━━━━━ Data in this exercise
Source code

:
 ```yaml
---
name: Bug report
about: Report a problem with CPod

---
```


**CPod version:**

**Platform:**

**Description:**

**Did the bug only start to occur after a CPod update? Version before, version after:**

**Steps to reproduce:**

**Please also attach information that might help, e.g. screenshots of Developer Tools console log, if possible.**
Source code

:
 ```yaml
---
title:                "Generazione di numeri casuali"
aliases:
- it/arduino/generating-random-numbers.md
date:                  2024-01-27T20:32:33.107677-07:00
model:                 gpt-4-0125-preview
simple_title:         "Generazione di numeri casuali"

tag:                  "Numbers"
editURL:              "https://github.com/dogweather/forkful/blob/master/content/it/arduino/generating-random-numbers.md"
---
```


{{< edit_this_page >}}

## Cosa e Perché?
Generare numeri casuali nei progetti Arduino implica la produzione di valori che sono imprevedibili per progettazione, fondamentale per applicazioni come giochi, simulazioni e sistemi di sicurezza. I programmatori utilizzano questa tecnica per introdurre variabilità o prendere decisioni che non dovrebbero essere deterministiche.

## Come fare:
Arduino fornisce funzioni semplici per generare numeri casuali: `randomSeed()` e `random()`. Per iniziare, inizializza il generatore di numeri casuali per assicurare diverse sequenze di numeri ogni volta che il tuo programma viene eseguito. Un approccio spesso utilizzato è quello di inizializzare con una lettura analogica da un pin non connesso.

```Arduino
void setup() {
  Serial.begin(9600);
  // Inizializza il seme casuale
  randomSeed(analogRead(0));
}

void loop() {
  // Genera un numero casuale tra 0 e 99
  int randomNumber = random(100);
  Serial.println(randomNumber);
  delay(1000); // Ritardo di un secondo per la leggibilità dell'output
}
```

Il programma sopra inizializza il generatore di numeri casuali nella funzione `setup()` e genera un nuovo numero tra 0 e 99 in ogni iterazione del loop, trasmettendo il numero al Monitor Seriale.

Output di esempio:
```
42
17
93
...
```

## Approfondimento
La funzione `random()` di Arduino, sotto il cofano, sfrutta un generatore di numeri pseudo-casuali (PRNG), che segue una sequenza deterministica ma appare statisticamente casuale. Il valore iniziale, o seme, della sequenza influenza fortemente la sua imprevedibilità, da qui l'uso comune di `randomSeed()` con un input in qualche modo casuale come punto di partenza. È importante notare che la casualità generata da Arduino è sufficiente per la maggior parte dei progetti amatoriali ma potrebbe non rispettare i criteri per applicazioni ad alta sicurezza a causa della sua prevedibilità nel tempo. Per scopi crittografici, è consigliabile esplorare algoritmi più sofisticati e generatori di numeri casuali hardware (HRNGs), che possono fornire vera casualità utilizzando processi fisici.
━━━━━━━━━━
When you transcribe the listing, make each line match the original exactly.

Source code

:
 ```yaml
---
name: Bug report
about: Report a problem with CPod

---
```


**CPod version:**

**Platform:**

**Description:**

**Did the bug only start to occur after a CPod update? Version before, version after:**

**Steps to reproduce:**

**Please also attach information that might help, e.g. screenshots of Developer Tools console log, if possible.**
Source code

:
 ```yaml
---
title:                "Generazione di numeri casuali"
aliases:
- it/arduino/generating-random-numbers.md
date:                  2024-01-27T20:32:33.107677-07:00
model:                 gpt-4-0125-preview
simple_title:         "Generazione di numeri casuali"

tag:                  "Numbers"
editURL:              "https://github.com/dogweather/forkful/blob/master/content/it/arduino/generating-random-numbers.md"
---
```


{{< edit_this_page >}}

## Cosa e Perché?
Generare numeri casuali nei progetti Arduino implica la produzione di valori che sono imprevedibili per progettazione, fondamentale per applicazioni come giochi, simulazioni e sistemi di sicurezza. I programmatori utilizzano questa tecnica per introdurre variabilità o prendere decisioni che non dovrebbero essere deterministiche.

## Come fare:
Arduino fornisce funzioni semplici per generare numeri casuali: `randomSeed()` e `random()`. Per iniziare, inizializza il generatore di numeri casuali per assicurare diverse sequenze di numeri ogni volta che il tuo programma viene eseguito. Un approccio spesso utilizzato è quello di inizializzare con una lettura analogica da un pin non connesso.

```Arduino
void setup() {
  Serial.begin(9600);
  // Inizializza il seme casuale
  randomSeed(analogRead(0));
}

void loop() {
  // Genera un numero casuale tra 0 e 99
  int randomNumber = random(100);
  Serial.println(randomNumber);
  delay(1000); // Ritardo di un secondo per la leggibilità dell'output
}
```

Il programma sopra inizializza il generatore di numeri casuali nella funzione `setup()` e genera un nuovo numero tra 0 e 99 in ogni iterazione del loop, trasmettendo il numero al Monitor Seriale.

Output di esempio:
```
42
17
93
...
```

## Approfondimento
La funzione `random()` di Arduino, sotto il cofano, sfrutta un generatore di numeri pseudo-casuali (PRNG), che segue una sequenza deterministica ma appare statisticamente casuale. Il valore iniziale, o seme, della sequenza influenza fortemente la sua imprevedibilità, da qui l'uso comune di `randomSeed()` con un input in qualche modo casuale come punto di partenza. È importante notare che la casualità generata da Arduino è sufficiente per la maggior parte dei progetti amatoriali ma potrebbe non rispettare i criteri per applicazioni ad alta sicurezza a causa della sua prevedibilità nel tempo. Per scopi crittografici, è consigliabile esplorare algoritmi più sofisticati e generatori di numeri casuali hardware (HRNGs), che possono fornire vera casualità utilizzando processi fisici.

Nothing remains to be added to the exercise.